** Opening Source material block **
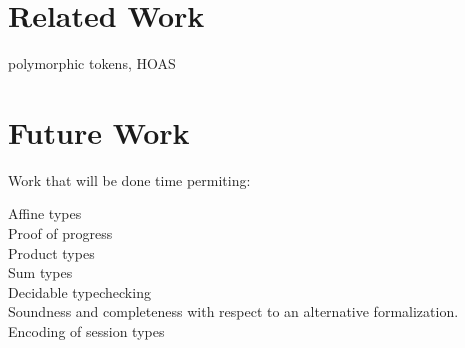 \documentclass[a4paper,UKenglish,cleveref, autoref, thm-restate,authorcolumns]{lipics-v2019}
\begin{document}

\section{Related Work}

\cite{previous-work} polymorphic tokens, HOAS

\cite{typing-with-leftovers}

\cite{Higher-inductive-types-for-congruence}

\cite{LTS-semantics}

\cite{work-on-session-types}


\section{Future Work}

Work that will be done time permiting:

\begin{description}

\item [Affine types]
  
\item [Proof of progress]

\item [Product types]

\item [Sum types]

\item [Decidable typechecking]

\item [Soundness and completeness with respect to an alternative formalization.]

\item [Encoding of session types]

\end{description}



\end{document}

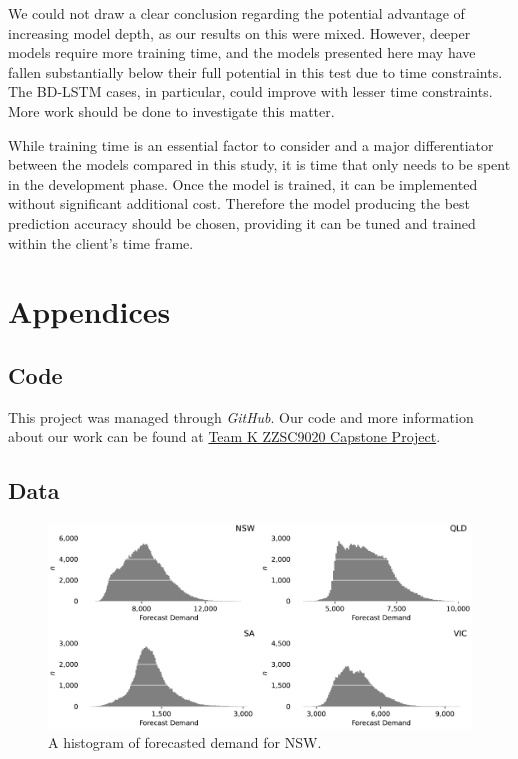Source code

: \documentclass[mstat,12pt]{unswthesis}
\begin{document}
We could not draw a clear conclusion regarding the potential advantage of increasing model depth, as our results on this were mixed. However, deeper models require more training time, and the models presented here may have fallen substantially below their full potential in this test due to time constraints. The BD-LSTM cases, in particular, could improve with lesser time constraints. More work should be done to investigate this matter.

While training time is an essential factor to consider and a major differentiator between the models compared in this study, it is time that only needs to be spent in the development phase. Once the model is trained, it can be implemented without significant additional cost. Therefore the model producing the best prediction accuracy should be chosen, providing it can be tuned and trained within the client's time frame.




\hypertarget{appendices}{%
\chapter*{Appendices}\label{appendix}}

\renewcommand*\thesection{A.\arabic{section}} %

\hypertarget{code}{\section{Code}\label{code}}

This project was managed through \textit{GitHub}. Our code and more information about our work can be found at \href{https://github.com/mango-unchained/Team-K---ZZSC9020-Capstone-Project}{Team K ZZSC9020 Capstone Project}.

\hypertarget{data}{\section{Data}\label{data}}

\renewcommand*\thetable{A.\arabic{table}} %
\renewcommand*\thefigure{A.\arabic{figure}} %

\begin{figure}[H]
\centerline{\includegraphics[width=0.8\columnwidth]{Final Report/Figures/Plots/Forecast demand histogram.pdf}}
\caption{A histogram of forecasted demand for NSW.}
\label{fdemand}
\end{figure}
\end{document}
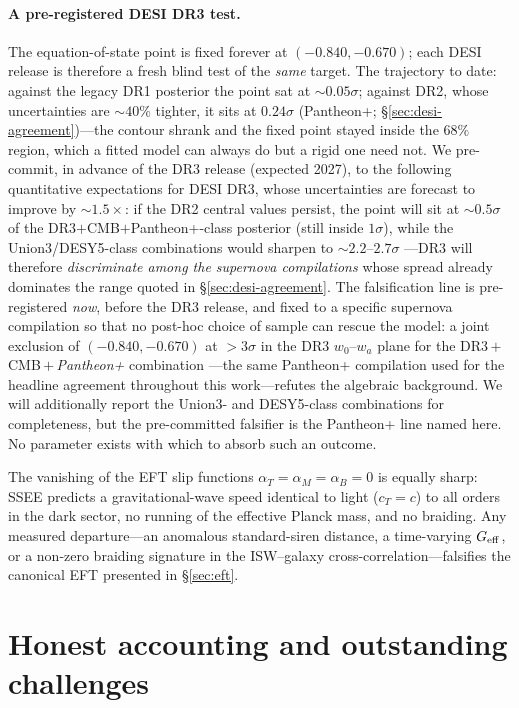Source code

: \documentclass[aps,prd,preprint,amsmath,amssymb,nofootinbib,longbibliography]{revtex4-2}
\begin{document}
\paragraph{A pre-registered DESI DR3 test.} The equation-of-state point is
fixed forever at $(-0.840,-0.670)$; each DESI release is therefore a fresh
blind test of the \emph{same} target. The trajectory to date: against the legacy DR1 posterior the
point sat at ${\sim}0.05\sigma$; against DR2,
whose uncertainties are ${\sim}40\%$ tighter, it sits at $0.24\sigma$
(Pantheon+; \S\ref{sec:desi-agreement})---the contour shrank and the fixed
point stayed inside the $68\%$ region, which a fitted model can always do but
a rigid one need not. We pre-commit, in advance of the DR3 release (expected
2027), to the following quantitative expectations for
DESI DR3, whose uncertainties are forecast to improve by ${\sim}1.5\times$:
if the DR2 central values persist, the point will sit at ${\sim}0.5\sigma$ of
the DR3$+$CMB$+$Pantheon+-class posterior (still inside $1\sigma$), while the
Union3/DESY5-class combinations would sharpen to ${\sim}2.2$--$2.7\sigma$
---DR3 will therefore \emph{discriminate among the supernova compilations}
whose spread already dominates the range quoted in \S\ref{sec:desi-agreement}.
The falsification line is pre-registered \emph{now}, before the DR3 release, and
fixed to a specific supernova compilation so that no post-hoc choice of sample can
rescue the model: a joint exclusion of $(-0.840,-0.670)$ at ${>}3\sigma$ in the
DR3 $w_0$--$w_a$ plane for the DR3\,$+$\,CMB\,$+$\,\emph{Pantheon+} combination
---the same Pantheon+ compilation used for the headline agreement throughout this
work---refutes the algebraic background. We will additionally report the
Union3- and DESY5-class combinations for completeness, but the pre-committed
falsifier is the Pantheon+ line named here. No parameter exists with which
to absorb such an outcome.

The vanishing of the EFT slip functions $\alpha_T=\alpha_M=\alpha_B=0$ is
equally sharp: SSEE predicts a gravitational-wave speed identical to light
($c_T=c$) to all orders in the dark sector, no running of the effective Planck
mass, and no braiding. Any measured departure---an anomalous standard-siren
distance, a time-varying $G_{\rm eff}$, or a non-zero braiding signature in the
ISW--galaxy cross-correlation---falsifies the canonical EFT presented in
\S\ref{sec:eft}.

\section{Honest accounting and outstanding challenges}
\label{sec:open}
\end{document}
** Closing Source material block **
Lines holding "session": copy each one from the records above.

• Finished exercise:
\cite{work-on-session-types}
\item [Encoding of session types]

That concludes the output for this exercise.